Problem description:
Find the number of lines below in which the word "Bubbles" appears, and write that number only.

Data to examine:
= Beginning of Section =

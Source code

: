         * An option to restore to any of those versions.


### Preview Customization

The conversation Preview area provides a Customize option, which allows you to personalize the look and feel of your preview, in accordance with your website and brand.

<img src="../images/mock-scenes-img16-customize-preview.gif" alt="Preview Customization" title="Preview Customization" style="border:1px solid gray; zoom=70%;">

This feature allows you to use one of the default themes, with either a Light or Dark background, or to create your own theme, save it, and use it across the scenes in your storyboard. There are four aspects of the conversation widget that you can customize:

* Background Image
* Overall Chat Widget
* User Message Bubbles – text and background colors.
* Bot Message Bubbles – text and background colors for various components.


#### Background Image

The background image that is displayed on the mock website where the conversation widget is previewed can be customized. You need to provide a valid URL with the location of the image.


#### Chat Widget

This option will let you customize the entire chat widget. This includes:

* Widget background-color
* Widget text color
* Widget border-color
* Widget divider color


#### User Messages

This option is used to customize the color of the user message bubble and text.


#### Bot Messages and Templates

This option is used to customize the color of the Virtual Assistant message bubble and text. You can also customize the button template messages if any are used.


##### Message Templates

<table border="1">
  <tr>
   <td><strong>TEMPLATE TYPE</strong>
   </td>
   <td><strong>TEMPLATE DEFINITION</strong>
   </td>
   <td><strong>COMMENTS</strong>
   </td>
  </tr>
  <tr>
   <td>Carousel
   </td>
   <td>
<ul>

= End of Section =
= Beginning of Section =

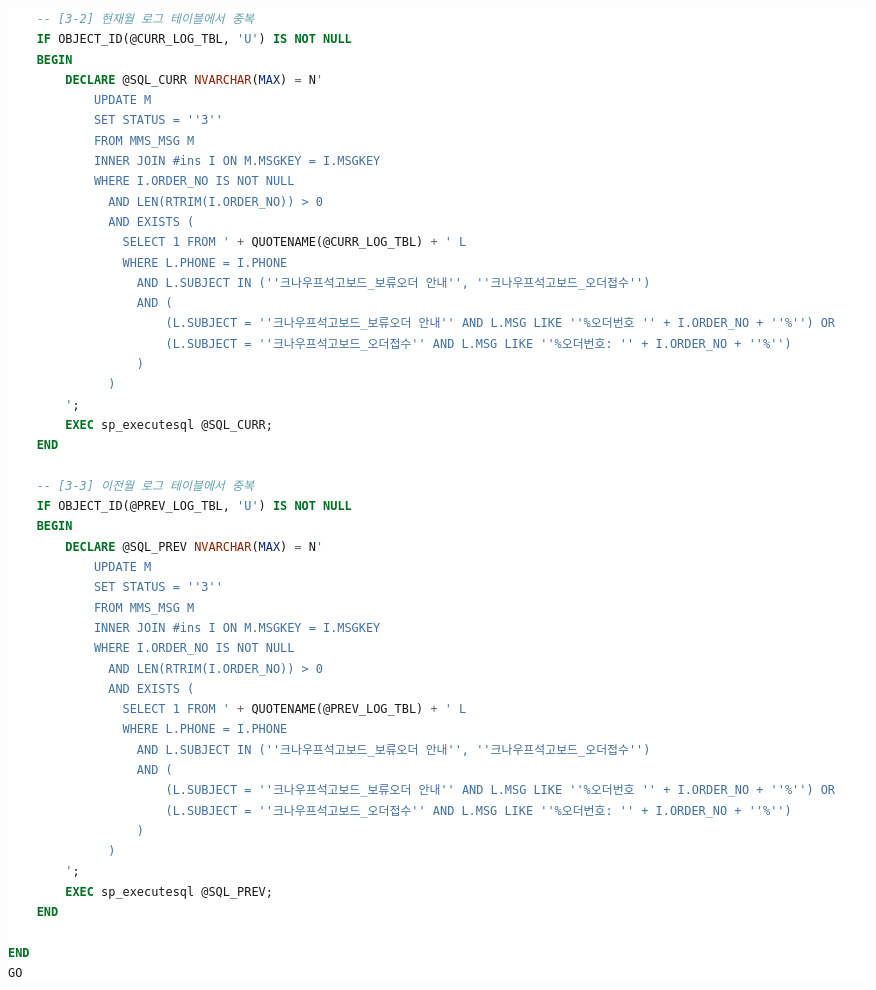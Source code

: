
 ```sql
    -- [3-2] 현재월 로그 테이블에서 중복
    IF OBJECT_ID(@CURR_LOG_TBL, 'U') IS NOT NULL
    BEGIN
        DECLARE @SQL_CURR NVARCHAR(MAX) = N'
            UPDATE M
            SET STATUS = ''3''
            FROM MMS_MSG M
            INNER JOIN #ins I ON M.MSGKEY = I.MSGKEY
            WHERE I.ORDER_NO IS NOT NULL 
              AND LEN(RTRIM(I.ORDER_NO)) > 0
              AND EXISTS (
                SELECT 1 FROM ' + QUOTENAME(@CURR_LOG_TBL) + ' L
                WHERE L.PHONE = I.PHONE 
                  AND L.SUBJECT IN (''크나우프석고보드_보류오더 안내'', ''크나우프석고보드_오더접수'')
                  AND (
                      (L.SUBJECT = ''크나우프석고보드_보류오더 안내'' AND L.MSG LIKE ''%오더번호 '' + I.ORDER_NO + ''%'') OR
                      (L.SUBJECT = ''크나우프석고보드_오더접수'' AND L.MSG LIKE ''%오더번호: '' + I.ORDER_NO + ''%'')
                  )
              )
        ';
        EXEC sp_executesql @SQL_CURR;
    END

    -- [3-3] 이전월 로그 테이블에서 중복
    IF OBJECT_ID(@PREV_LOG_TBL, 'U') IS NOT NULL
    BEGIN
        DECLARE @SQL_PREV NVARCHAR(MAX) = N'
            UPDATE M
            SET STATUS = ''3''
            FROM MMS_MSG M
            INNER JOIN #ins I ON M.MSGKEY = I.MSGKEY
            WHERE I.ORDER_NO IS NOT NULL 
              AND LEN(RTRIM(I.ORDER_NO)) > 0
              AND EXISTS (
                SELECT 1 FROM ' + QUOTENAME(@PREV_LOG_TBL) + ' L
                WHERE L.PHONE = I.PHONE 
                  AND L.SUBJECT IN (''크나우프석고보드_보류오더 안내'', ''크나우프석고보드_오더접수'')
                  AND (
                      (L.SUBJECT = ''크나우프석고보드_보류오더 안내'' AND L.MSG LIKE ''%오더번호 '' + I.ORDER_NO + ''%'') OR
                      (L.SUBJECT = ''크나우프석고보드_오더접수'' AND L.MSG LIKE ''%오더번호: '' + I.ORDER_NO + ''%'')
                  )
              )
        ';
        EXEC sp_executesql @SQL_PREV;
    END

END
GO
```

= End of Section =

Completed exercise:
2